There is a similar problem with a full queue and an OUT pointer advance that does not become persistent while the IN pointer advance does become persistent. With fixed size records this makes a full queue become empty.
The most robust solution is to ensure a load from a persistent memory location only sees data that is persistent. This is likely to involve a change to the cache coherency algorithms to pause the load until the memory controller has made the data persistent. This will make persistent memory work the way most people would assume it works.
There is a software only solution for the circular buffer problem. There would be an IN pointer in DRAM and an IN pointer in persistent memory. Similarly there would be a DRAM and persistent OUT pointers. Adding or removing a record from the queue would first update the persistent pointer and ensure it is persistent. Then the DRAM pointer would be updated to reflect the persistent pointer. Only the DRAM pointers would be read for finding space or records in the queue. At reboot, the DRAM pointers would be reinitialized from the persistent pointers.
An alternative solution is to flush the current value of the IN or OUT pointer to NVM after loading it into a local variable. This ensures the value in the local variable is either the current persistent value or a value that is a previous version of the persistent version. Flushing to NVM before loading could see a new value that never gets persisted.
I expect there is a software solution to the problem for every data structure.
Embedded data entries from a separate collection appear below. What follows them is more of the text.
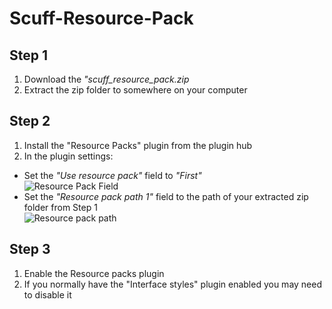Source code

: # Scuff-Resource-Pack

## Step 1
1. Download the *"scuff_resource_pack.zip*
2. Extract the zip folder to somewhere on your computer

## Step 2
1. Install the "Resource Packs" plugin from the plugin hub
2. In the plugin settings:
- Set the *"Use resource pack"* field to *"First"* <br>
![Resource Pack Field](https://user-images.githubusercontent.com/25776095/151881752-724ca392-a105-4203-97e0-0b17b459bac2.png) 
- Set the *"Resource pack path 1"* field to the path of your extracted zip folder from Step 1 <br>
![Resource pack path](https://user-images.githubusercontent.com/25776095/151881828-2cfb4931-08fa-40b4-8b6d-b428086023c6.png)

## Step 3
1. Enable the Resource packs plugin
2. If you normally have the "Interface styles" plugin enabled you may need to disable it
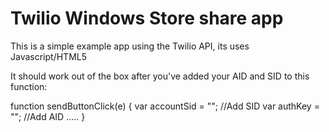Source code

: Twilio Windows Store share app
======

This is a simple example app using the Twilio API, its uses Javascript/HTML5

It should work out of the box after you've added your AID and SID to this function:

 function sendButtonClick(e) {
        var accountSid = ""; //Add SID
        var authKey = ""; //Add AID
  	   .....
      }

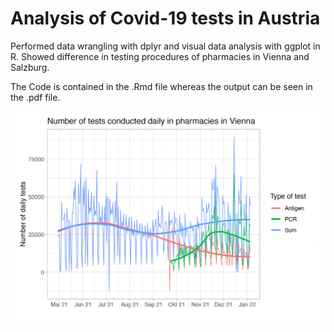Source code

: # Analysis of Covid-19 tests in Austria

Performed data wrangling with dplyr and visual data analysis with ggplot in R. Showed difference in testing procedures of pharmacies in Vienna and Salzburg.

The Code is contained in the .Rmd file whereas the output can be seen in the .pdf file.

![Testing procedures in Vienna](image.png)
However there are several issues with leaving this up to software.
- Many developers would not realize there was a problem
- Every data structure is likely to have a different solution even though the basic concept of a DRAM and persistent copy of all metadata will work in many cases.
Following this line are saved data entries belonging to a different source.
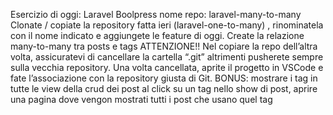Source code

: Esercizio di oggi: Laravel Boolpress
nome repo: laravel-many-to-many
Clonate / copiate la repository fatta ieri (laravel-one-to-many) , rinominatela con il nome indicato e aggiungete le feature di oggi.
Create la relazione many-to-many tra posts e tags
ATTENZIONE!!
Nel copiare la repo dell’altra volta, assicuratevi di cancellare la cartella “.git” altrimenti pusherete sempre sulla vecchia repository.
Una volta cancellata, aprite il progetto in VSCode e fate l’associazione con la repository giusta di Git.
BONUS:
mostrare i tag in tutte le view della crud dei post
al click su un tag nello show di post, aprire una pagina dove vengon mostrati tutti i post che usano quel tag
- The problem is likely to be so infrequent that it would not be found even in stress testing.
- If a problem occurred in stress testing or at a customer site it would be exceedingly difficult to diagnose.
- If the developer did consider the issue and coded for it, there does not seem to be any wayto force the race condition to test the code. As a wise man once said, “If it is not tested, it is broken.”
The observability problem with persistent memory can cause real world corruption of persistent data. The corruptions are so rare that they are unlikely to be diagnosed. The best solution is to design processors so that a load from a persistent memory location will only see data that is persistent.